The Effects of Metric Alignment on Computer Vision Models

Abstract

The widespread adoption of deep learning techniques has significantly improved performance across various tasks in computer vision. However, there are still many questions about how these models will perform across diverse real-world conditions. In this dissertation, we focus on improving the reliability of models by aligning the training and evaluation metrics with the objectives of the user. We find two cases where the current literature is using oversimplified proxies and propose new objectives. In the first case, we propose a new training objective and find that this improves the model's performance. In the second case, we propose new evaluation metrics and use these to gain insights into the biases and robustness of current models. First, we consider binary classification models trained under severe imbalance. Recent work has proposed techniques that mitigate the ill effects of imbalance on training by modifying the loss functions or optimization methods. These techniques each have hyperparameters that can be tuned to optimize performance on some metric (usually accuracy on a balanced test set).

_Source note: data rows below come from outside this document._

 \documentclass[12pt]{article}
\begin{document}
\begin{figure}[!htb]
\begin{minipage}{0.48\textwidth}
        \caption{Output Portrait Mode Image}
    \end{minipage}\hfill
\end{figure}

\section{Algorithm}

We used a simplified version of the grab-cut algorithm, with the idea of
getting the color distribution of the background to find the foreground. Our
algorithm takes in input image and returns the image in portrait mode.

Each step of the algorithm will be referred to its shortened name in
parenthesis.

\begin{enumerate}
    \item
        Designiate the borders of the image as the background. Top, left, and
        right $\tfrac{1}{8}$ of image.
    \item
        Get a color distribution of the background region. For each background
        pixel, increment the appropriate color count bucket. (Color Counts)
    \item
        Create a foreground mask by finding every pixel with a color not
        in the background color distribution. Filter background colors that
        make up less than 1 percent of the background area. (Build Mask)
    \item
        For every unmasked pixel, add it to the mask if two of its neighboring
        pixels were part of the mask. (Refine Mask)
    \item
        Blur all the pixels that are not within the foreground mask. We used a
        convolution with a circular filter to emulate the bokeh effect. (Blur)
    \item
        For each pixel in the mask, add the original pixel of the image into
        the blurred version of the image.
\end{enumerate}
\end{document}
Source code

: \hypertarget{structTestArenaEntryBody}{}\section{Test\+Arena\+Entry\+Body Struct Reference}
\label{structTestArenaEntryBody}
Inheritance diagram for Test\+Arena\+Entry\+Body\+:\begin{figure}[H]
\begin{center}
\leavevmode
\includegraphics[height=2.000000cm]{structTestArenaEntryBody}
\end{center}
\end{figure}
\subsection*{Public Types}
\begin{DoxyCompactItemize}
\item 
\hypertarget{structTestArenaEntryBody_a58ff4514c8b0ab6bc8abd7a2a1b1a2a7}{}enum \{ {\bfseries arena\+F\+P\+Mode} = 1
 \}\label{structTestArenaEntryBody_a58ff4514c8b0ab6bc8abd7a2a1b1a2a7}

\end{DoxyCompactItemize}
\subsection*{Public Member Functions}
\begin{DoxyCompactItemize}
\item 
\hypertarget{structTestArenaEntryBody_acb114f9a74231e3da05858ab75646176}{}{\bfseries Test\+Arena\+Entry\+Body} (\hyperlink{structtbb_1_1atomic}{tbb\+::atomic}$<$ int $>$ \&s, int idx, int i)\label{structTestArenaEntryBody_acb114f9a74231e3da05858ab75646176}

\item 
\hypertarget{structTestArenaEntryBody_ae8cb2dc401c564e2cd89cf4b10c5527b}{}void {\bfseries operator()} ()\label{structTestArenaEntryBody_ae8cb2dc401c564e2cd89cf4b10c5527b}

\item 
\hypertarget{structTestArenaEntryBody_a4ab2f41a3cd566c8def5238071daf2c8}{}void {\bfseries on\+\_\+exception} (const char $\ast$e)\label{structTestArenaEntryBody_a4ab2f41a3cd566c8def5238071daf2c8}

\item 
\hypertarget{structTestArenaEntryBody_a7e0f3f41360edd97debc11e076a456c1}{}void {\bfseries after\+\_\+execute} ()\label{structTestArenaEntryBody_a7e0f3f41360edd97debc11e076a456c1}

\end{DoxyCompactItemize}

We find that different hyperparameters perform best at different recalls on the Precision-Recall curve. This implies that there is a disconnect between how these models are trained--to optimize one scalar metric--and how they are evaluated--over a range of classification thresholds. We propose to align these objectives by training a single model over a distribution of loss-function-hyperparameters via Loss Conditional Training (LCT) and find that this training regimen improves the performance of a variety of methods designed to address imbalance.Next, we consider neural image compression (NIC) models. Recent advances have produced NIC models that can outperform classical codecs, such as JPEG, on in-distribution data. However, in practice, these models may be deployed in settings with unseen distribution shifts. To bridge this gap, we propose novel datasets and metrics to evaluate the out-of-distribution performance of image compression methods. We then carry out a detailed performance comparison of several classic codecs and NIC variants, revealing intriguing findings that challenge our current understanding of NIC.